In the entries that follow, the line with "We are now ready" opens the range and the line with "As promised, our" closes it; repeat that range exactly, both lines included.

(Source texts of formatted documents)
/---
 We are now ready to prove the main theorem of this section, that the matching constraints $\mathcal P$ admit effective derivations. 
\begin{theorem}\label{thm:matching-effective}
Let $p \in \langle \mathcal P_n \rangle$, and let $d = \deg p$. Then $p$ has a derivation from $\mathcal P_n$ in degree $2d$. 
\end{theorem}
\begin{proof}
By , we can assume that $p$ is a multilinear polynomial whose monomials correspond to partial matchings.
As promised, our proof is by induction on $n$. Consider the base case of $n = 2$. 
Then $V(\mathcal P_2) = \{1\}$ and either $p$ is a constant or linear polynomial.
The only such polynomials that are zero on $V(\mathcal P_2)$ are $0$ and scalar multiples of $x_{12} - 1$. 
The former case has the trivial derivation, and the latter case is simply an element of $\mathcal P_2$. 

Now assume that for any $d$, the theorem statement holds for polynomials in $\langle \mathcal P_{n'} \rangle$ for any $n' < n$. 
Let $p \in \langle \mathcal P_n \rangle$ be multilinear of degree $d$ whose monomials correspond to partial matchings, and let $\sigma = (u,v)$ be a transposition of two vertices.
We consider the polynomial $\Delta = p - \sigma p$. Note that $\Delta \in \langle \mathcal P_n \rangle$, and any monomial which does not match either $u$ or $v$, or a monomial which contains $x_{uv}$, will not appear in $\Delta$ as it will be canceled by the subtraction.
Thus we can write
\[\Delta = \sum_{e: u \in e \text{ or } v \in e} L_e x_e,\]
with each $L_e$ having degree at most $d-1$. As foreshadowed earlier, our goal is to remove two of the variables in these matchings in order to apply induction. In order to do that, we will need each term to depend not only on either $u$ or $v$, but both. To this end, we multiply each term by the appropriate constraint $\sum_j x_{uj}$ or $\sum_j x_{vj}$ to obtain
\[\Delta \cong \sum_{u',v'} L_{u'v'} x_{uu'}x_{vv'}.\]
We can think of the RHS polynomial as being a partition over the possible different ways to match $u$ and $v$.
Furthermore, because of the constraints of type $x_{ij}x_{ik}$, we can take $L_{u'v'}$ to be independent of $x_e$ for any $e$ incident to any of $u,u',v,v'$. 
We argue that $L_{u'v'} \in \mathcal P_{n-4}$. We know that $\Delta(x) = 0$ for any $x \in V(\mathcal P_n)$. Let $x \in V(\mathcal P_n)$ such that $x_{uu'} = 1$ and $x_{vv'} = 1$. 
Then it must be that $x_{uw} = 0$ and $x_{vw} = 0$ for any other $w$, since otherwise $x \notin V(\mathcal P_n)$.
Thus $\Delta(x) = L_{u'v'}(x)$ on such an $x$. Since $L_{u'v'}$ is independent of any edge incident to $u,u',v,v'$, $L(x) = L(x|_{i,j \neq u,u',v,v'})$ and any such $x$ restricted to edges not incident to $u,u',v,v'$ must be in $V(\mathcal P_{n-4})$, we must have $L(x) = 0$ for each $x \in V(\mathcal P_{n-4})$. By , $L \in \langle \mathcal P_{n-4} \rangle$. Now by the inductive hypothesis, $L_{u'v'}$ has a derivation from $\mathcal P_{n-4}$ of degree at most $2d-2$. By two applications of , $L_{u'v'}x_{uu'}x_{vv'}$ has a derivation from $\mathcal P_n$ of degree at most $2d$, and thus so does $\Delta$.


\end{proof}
\---
/---
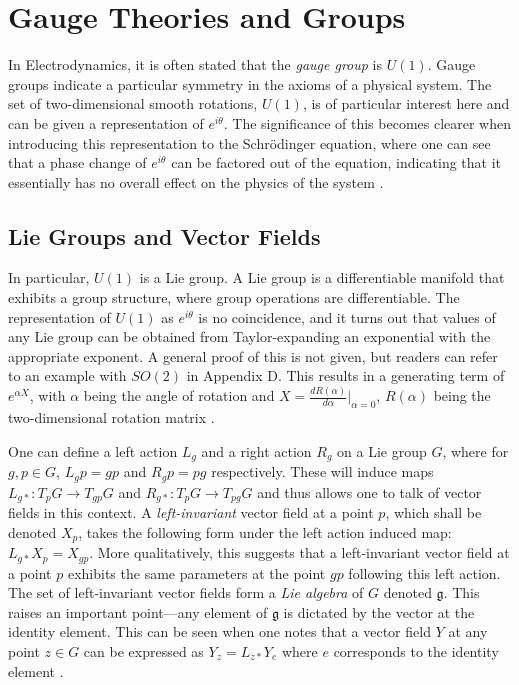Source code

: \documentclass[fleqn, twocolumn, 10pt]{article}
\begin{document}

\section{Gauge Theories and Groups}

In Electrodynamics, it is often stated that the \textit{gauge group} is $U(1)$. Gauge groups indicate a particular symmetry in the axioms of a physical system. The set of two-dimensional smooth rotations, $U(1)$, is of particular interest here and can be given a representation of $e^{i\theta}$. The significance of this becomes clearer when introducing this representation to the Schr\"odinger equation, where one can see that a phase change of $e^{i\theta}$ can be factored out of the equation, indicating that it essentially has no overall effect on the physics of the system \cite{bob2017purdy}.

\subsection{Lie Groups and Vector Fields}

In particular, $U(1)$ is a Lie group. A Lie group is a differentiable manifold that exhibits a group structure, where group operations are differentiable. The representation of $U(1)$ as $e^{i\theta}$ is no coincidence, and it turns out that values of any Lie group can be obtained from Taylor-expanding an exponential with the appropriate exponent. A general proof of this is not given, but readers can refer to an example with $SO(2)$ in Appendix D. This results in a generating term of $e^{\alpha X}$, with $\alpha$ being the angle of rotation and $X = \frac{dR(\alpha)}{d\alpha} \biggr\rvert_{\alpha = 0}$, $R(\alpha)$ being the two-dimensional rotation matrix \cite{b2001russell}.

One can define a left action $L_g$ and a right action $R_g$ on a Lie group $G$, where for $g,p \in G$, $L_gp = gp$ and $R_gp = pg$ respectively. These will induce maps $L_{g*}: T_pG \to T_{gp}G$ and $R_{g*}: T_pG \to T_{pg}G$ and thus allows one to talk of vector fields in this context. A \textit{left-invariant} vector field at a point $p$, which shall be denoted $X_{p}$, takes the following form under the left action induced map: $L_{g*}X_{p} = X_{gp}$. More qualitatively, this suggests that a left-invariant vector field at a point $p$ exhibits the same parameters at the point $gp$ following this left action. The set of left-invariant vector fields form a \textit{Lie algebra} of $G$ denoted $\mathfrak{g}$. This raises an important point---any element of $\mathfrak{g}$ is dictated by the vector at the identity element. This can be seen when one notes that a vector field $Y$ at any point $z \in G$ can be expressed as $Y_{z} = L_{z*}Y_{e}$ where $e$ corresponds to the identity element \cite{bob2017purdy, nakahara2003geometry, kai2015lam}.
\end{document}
\---
/---
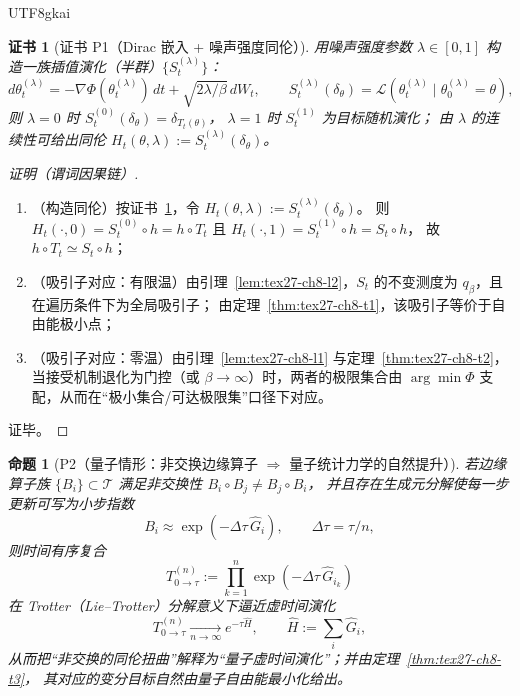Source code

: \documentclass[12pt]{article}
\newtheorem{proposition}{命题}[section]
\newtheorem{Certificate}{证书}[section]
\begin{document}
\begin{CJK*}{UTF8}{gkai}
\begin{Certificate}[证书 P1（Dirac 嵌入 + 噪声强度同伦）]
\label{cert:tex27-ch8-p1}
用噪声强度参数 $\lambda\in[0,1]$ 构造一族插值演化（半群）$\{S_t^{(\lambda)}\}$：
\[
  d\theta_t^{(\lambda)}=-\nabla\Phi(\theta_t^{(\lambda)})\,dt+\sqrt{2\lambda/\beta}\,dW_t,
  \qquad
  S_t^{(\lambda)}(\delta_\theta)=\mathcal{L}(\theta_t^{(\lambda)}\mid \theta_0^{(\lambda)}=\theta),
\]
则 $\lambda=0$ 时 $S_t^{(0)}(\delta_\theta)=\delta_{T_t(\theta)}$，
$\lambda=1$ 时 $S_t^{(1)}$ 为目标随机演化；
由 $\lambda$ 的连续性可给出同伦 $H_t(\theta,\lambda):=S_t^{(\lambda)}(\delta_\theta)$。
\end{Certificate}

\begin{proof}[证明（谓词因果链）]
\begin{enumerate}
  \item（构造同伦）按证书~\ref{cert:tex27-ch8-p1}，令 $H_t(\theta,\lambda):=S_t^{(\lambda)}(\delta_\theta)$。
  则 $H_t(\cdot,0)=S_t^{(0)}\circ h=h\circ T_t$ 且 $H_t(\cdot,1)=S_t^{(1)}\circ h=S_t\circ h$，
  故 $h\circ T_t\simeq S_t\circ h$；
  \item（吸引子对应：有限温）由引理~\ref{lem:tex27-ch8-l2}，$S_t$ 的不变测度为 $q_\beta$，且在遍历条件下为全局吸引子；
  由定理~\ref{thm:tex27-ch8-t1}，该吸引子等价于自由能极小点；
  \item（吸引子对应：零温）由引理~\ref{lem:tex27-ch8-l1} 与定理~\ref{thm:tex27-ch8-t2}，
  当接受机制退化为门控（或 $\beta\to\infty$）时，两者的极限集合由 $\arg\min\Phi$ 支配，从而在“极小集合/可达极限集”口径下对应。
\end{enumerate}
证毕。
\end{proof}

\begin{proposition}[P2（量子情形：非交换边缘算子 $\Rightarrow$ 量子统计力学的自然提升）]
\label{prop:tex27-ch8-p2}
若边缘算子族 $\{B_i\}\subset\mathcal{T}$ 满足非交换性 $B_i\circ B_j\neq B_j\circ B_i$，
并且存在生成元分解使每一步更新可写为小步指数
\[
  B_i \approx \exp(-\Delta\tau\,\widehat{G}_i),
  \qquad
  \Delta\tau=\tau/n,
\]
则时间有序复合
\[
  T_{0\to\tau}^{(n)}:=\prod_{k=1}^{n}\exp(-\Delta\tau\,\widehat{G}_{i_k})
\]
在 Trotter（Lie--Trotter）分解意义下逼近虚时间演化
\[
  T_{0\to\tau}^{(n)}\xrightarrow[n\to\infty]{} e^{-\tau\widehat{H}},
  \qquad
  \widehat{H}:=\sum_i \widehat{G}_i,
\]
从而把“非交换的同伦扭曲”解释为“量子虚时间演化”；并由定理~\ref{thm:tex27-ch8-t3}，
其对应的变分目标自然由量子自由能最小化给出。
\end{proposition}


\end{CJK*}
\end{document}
\---
● **WRITTEN ANSWER**:
 We are now ready to prove the main theorem of this section, that the matching constraints $\mathcal P$ admit effective derivations. 
\begin{theorem}\label{thm:matching-effective}
Let $p \in \langle \mathcal P_n \rangle$, and let $d = \deg p$. Then $p$ has a derivation from $\mathcal P_n$ in degree $2d$. 
\end{theorem}
\begin{proof}
By , we can assume that $p$ is a multilinear polynomial whose monomials correspond to partial matchings.
As promised, our proof is by induction on $n$. Consider the base case of $n = 2$. 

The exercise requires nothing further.